*** Block opens ***
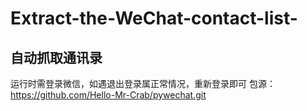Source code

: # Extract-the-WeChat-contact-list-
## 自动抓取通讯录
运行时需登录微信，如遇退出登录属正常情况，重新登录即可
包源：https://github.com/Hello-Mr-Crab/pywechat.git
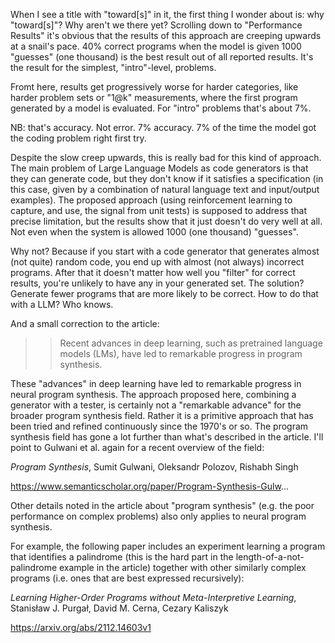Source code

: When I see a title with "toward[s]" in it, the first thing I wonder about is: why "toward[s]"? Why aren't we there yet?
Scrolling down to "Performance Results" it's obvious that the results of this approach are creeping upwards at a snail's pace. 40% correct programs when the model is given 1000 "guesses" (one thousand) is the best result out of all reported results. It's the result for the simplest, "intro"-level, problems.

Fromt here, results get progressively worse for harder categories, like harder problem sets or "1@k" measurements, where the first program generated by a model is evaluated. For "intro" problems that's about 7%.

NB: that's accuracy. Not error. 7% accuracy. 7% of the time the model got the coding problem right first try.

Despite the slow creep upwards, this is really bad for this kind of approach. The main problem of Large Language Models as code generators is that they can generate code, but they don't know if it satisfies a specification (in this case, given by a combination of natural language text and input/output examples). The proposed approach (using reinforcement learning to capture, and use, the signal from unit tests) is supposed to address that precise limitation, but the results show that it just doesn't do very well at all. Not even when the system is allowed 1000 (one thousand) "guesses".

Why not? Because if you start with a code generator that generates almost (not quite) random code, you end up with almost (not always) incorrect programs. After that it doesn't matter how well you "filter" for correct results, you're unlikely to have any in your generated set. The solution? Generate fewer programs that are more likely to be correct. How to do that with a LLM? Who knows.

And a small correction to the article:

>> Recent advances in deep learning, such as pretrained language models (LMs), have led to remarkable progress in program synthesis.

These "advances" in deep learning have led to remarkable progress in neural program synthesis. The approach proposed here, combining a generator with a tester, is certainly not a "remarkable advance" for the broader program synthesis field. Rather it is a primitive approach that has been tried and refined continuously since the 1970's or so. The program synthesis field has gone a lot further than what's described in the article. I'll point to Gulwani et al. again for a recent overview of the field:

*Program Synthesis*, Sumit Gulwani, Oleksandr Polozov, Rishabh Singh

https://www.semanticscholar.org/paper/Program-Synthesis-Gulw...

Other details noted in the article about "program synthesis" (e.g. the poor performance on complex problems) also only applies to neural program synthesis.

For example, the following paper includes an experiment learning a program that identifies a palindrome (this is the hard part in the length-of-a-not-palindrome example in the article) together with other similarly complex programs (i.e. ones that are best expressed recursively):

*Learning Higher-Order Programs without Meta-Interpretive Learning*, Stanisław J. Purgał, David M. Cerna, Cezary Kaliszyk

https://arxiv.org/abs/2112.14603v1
*** Block closes ***
*** Block opens ***
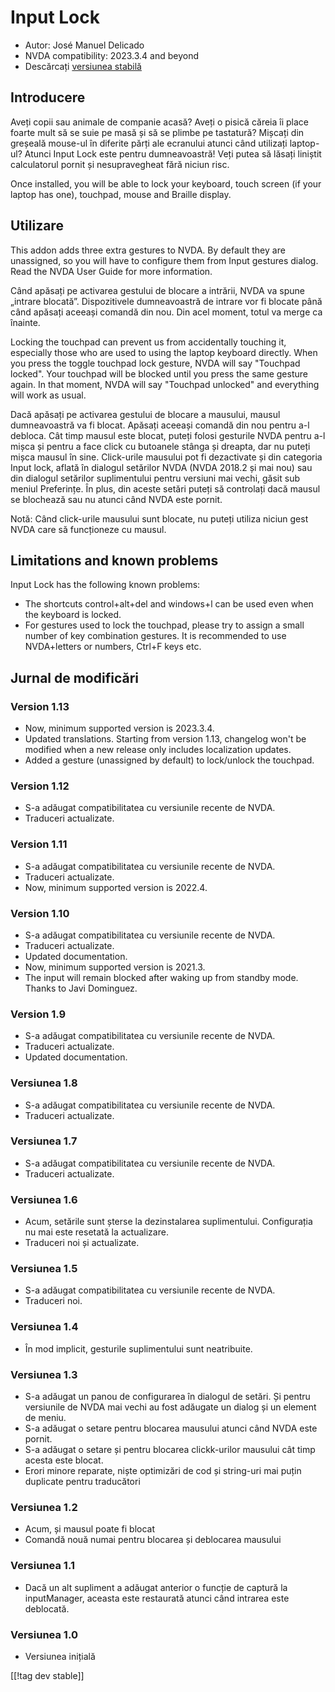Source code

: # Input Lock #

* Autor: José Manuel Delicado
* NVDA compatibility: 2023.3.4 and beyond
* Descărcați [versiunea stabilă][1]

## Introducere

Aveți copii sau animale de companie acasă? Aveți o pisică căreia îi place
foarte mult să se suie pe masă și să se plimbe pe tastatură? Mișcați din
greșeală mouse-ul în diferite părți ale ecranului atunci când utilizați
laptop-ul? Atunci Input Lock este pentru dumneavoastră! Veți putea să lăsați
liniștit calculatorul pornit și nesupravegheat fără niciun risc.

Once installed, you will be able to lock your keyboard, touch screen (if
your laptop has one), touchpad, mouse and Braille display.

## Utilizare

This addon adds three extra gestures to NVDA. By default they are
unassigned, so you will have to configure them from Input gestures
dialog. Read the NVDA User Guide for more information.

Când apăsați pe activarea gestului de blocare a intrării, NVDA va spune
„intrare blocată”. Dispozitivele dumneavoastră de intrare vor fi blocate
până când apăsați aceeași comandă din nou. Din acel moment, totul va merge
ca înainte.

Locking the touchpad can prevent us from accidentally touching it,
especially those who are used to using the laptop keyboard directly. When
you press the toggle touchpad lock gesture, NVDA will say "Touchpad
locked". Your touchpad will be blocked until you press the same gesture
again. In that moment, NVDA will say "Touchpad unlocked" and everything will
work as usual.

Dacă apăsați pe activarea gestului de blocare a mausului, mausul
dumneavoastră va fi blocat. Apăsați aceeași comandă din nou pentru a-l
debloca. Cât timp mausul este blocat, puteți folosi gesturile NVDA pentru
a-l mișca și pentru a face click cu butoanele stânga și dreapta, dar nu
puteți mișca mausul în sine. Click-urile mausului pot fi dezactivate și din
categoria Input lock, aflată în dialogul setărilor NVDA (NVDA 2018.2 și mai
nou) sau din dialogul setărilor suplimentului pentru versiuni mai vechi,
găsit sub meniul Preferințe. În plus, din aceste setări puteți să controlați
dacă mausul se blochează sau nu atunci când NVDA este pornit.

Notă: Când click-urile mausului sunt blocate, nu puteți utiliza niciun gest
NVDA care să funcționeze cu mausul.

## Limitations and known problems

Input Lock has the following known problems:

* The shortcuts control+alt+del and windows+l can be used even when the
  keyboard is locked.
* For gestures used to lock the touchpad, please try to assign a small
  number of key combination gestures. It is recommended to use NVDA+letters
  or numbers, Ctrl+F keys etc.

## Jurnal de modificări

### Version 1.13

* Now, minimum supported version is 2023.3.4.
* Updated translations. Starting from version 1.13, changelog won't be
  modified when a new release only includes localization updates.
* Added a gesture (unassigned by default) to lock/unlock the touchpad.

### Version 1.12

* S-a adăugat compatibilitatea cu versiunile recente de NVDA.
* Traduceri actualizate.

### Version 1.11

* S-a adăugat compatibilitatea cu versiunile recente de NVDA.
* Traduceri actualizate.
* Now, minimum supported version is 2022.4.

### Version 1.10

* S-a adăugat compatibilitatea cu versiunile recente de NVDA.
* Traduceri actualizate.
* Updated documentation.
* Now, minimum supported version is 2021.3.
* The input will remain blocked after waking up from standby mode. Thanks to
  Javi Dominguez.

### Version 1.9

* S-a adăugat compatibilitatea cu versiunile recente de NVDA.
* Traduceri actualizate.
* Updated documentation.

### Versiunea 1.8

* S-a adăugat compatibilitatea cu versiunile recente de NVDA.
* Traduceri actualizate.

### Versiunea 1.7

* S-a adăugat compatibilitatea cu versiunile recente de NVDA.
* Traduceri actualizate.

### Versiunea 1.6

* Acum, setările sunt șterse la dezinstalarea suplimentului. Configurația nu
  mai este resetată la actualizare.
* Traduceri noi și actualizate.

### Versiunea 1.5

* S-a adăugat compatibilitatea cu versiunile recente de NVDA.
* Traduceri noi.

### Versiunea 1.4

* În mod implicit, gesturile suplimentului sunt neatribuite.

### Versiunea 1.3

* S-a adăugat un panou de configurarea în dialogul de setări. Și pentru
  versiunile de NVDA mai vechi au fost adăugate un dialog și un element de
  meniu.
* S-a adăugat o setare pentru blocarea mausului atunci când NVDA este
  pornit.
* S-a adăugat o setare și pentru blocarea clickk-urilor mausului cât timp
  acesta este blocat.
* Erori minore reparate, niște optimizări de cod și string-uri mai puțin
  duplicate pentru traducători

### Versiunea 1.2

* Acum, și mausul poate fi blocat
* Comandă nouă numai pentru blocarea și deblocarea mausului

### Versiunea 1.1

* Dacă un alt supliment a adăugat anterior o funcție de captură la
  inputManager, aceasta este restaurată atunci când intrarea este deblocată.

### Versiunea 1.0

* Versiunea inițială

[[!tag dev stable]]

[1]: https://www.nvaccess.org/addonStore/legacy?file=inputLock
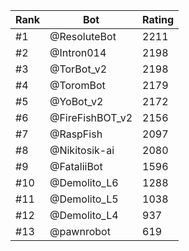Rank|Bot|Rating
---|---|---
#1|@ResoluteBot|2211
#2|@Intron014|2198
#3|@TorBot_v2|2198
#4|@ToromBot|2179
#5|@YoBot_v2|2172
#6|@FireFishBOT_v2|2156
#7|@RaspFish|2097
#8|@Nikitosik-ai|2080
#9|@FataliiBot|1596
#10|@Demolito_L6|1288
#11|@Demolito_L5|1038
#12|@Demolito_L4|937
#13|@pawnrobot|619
*** Block closes ***
Set down, exactly as they appear above, all lines from the one that has "până când apăsați" down to the one that has "a-l mișca și", including those two and no others.

până când apăsați aceeași comandă din nou. Din acel moment, totul va merge
ca înainte.

Locking the touchpad can prevent us from accidentally touching it,
especially those who are used to using the laptop keyboard directly. When
you press the toggle touchpad lock gesture, NVDA will say "Touchpad
locked". Your touchpad will be blocked until you press the same gesture
again. In that moment, NVDA will say "Touchpad unlocked" and everything will
work as usual.

Dacă apăsați pe activarea gestului de blocare a mausului, mausul
dumneavoastră va fi blocat. Apăsați aceeași comandă din nou pentru a-l
debloca. Cât timp mausul este blocat, puteți folosi gesturile NVDA pentru
a-l mișca și pentru a face click cu butoanele stânga și dreapta, dar nu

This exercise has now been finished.